[WHAT YOU SHOULD DO]: Starting at the top of the listing, extract every line up to and including the one with "Developers can run". Pictures stay out of the copy.

[EXERCISE DATA]:
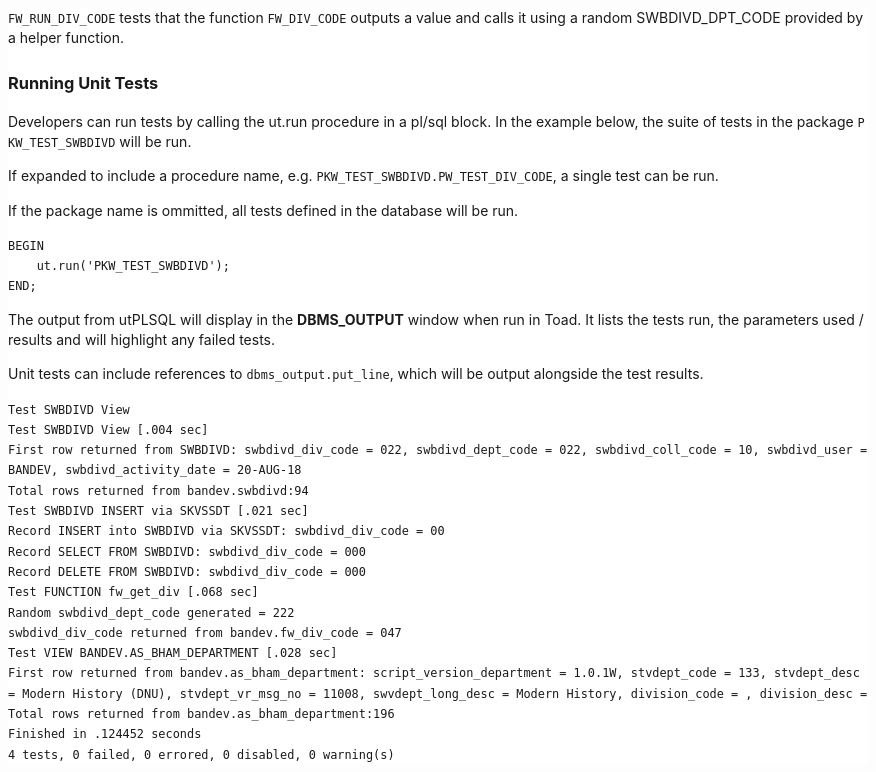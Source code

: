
 ```FW_RUN_DIV_CODE``` tests that the function ```FW_DIV_CODE``` outputs a value and calls it using a random SWBDIVD\_DPT\_CODE provided by a helper function. 

<a name="4"></a>
### Running Unit Tests

Developers can run tests by calling the ut.run procedure in a pl/sql block. In the example below, the suite of tests in the package ```PKW_TEST_SWBDIVD``` will be run. 

If expanded to include a procedure name,  e.g. ```PKW_TEST_SWBDIVD.PW_TEST_DIV_CODE```, a single test can be run.

If the package name is ommitted, all tests defined in the database will be run. 
	
	BEGIN
		ut.run('PKW_TEST_SWBDIVD');
	END;

The output from utPLSQL will display in the **DBMS\_OUTPUT** window when run in Toad. It lists the tests run, the parameters used / results and will highlight any failed tests. 

Unit tests can include references to ```dbms_output.put_line```, which will be output alongside the test results. 


	Test SWBDIVD View
	Test SWBDIVD View [.004 sec]
	First row returned from SWBDIVD: swbdivd_div_code = 022, swbdivd_dept_code = 022, swbdivd_coll_code = 10, swbdivd_user = BANDEV, swbdivd_activity_date = 20-AUG-18
	Total rows returned from bandev.swbdivd:94
	Test SWBDIVD INSERT via SKVSSDT [.021 sec]
	Record INSERT into SWBDIVD via SKVSSDT: swbdivd_div_code = 00
	Record SELECT FROM SWBDIVD: swbdivd_div_code = 000
	Record DELETE FROM SWBDIVD: swbdivd_div_code = 000
	Test FUNCTION fw_get_div [.068 sec]
	Random swbdivd_dept_code generated = 222
	swbdivd_div_code returned from bandev.fw_div_code = 047
	Test VIEW BANDEV.AS_BHAM_DEPARTMENT [.028 sec]
	First row returned from bandev.as_bham_department: script_version_department = 1.0.1W, stvdept_code = 133, stvdept_desc = Modern History (DNU), stvdept_vr_msg_no = 11008, swvdept_long_desc = Modern History, division_code = , division_desc =
	Total rows returned from bandev.as_bham_department:196
	Finished in .124452 seconds
	4 tests, 0 failed, 0 errored, 0 disabled, 0 warning(s)









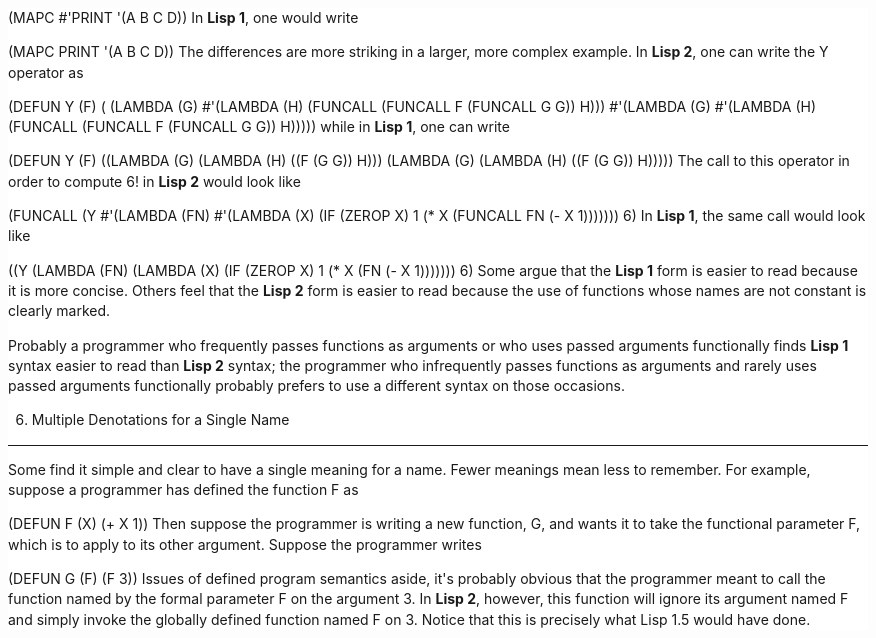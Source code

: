
 (MAPC #'PRINT '(A B C D))
In **Lisp 1**, one would write


 (MAPC PRINT '(A B C D))
The differences are more striking in a larger, more complex example. In **Lisp 2**, one can write the Y operator as


 (DEFUN Y (F)
  (   (LAMBDA (G) #'(LAMBDA (H) (FUNCALL (FUNCALL F (FUNCALL G  G)) H)))
    #'(LAMBDA (G) #'(LAMBDA (H) (FUNCALL (FUNCALL F (FUNCALL G  G)) H)))))
while in **Lisp 1**, one can write


 (DEFUN Y (F)
   ((LAMBDA (G) (LAMBDA (H) ((F (G G)) H)))
    (LAMBDA (G) (LAMBDA (H) ((F (G G)) H)))))
The call to this operator in order to compute 6! in **Lisp 2** would look like


 (FUNCALL (Y #'(LAMBDA (FN)
                #'(LAMBDA (X)
                   (IF (ZEROP X) 1 (* X (FUNCALL FN (- X 1)))))))
          6)
In **Lisp 1**, the same call would look like


 ((Y (LAMBDA (FN)
       (LAMBDA (X)
         (IF (ZEROP  X) 1 (* X (FN (- X 1)))))))
  6)
Some argue that the **Lisp 1** form is easier to read because it is more concise. Others feel that the **Lisp 2** form is easier to read because the use of functions whose names are not constant is clearly marked.

Probably a programmer who frequently passes functions as arguments or who uses passed arguments functionally finds **Lisp 1** syntax easier to read than **Lisp 2** syntax; the programmer who infrequently passes functions as arguments and rarely uses passed arguments functionally probably prefers to use a different syntax on those occasions.

6. Multiple Denotations for a Single Name
-----------------------------------------

Some find it simple and clear to have a single meaning for a name. Fewer meanings mean less to remember. For example, suppose a programmer has defined the function F as


 (DEFUN F (X) (+ X 1))
Then suppose the programmer is writing a new function, G, and wants it to take the functional parameter F, which is to apply to its other argument. Suppose the programmer writes


 (DEFUN G (F) (F 3))
Issues of defined program semantics aside, it's probably obvious that the programmer meant to call the function named by the formal parameter F on the argument 3. In **Lisp 2**, however, this function will ignore its argument named F and simply invoke the globally defined function named F on 3. Notice that this is precisely what Lisp 1.5 would have done.
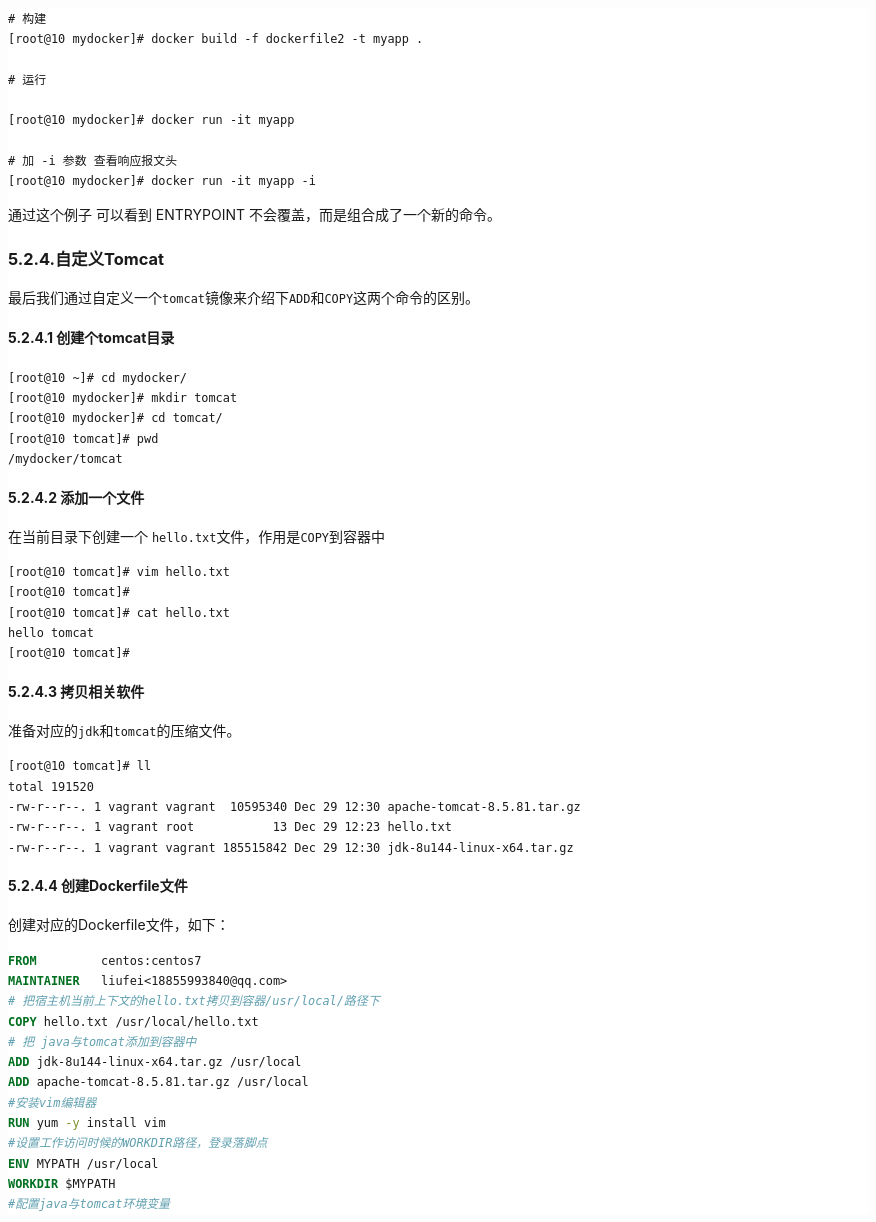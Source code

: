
 ```shell
# 构建
[root@10 mydocker]# docker build -f dockerfile2 -t myapp .

# 运行

[root@10 mydocker]# docker run -it myapp

# 加 -i 参数 查看响应报文头
[root@10 mydocker]# docker run -it myapp -i
```

通过这个例子 可以看到 ENTRYPOINT 不会覆盖，而是组合成了一个新的命令。

### 5.2.4.自定义Tomcat

最后我们通过自定义一个`tomcat`镜像来介绍下`ADD`和`COPY`这两个命令的区别。

#### 5.2.4.1 创建个tomcat目录

```shell
[root@10 ~]# cd mydocker/
[root@10 mydocker]# mkdir tomcat
[root@10 mydocker]# cd tomcat/
[root@10 tomcat]# pwd
/mydocker/tomcat
```

#### 5.2.4.2 添加一个文件

在当前目录下创建一个 `hello.txt`文件，作用是`COPY`到容器中

```shell
[root@10 tomcat]# vim hello.txt
[root@10 tomcat]#
[root@10 tomcat]# cat hello.txt
hello tomcat
[root@10 tomcat]#
```
#### 5.2.4.3 拷贝相关软件

准备对应的`jdk`和`tomcat`的压缩文件。

```shell
[root@10 tomcat]# ll
total 191520
-rw-r--r--. 1 vagrant vagrant  10595340 Dec 29 12:30 apache-tomcat-8.5.81.tar.gz
-rw-r--r--. 1 vagrant root           13 Dec 29 12:23 hello.txt
-rw-r--r--. 1 vagrant vagrant 185515842 Dec 29 12:30 jdk-8u144-linux-x64.tar.gz
```

#### 5.2.4.4 创建Dockerfile文件

创建对应的Dockerfile文件，如下：

```dockerfile
FROM         centos:centos7
MAINTAINER   liufei<18855993840@qq.com>
# 把宿主机当前上下文的hello.txt拷贝到容器/usr/local/路径下
COPY hello.txt /usr/local/hello.txt
# 把 java与tomcat添加到容器中
ADD jdk-8u144-linux-x64.tar.gz /usr/local
ADD apache-tomcat-8.5.81.tar.gz /usr/local
#安装vim编辑器
RUN yum -y install vim
#设置工作访问时候的WORKDIR路径，登录落脚点
ENV MYPATH /usr/local
WORKDIR $MYPATH
#配置java与tomcat环境变量
```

[SOLUTION TO THE EXERCISE]:
Source code

:
 ```FW_RUN_DIV_CODE``` tests that the function ```FW_DIV_CODE``` outputs a value and calls it using a random SWBDIVD\_DPT\_CODE provided by a helper function. 

<a name="4"></a>
### Running Unit Tests

Developers can run tests by calling the ut.run procedure in a pl/sql block. In the example below, the suite of tests in the package ```PKW_TEST_SWBDIVD``` will be run. 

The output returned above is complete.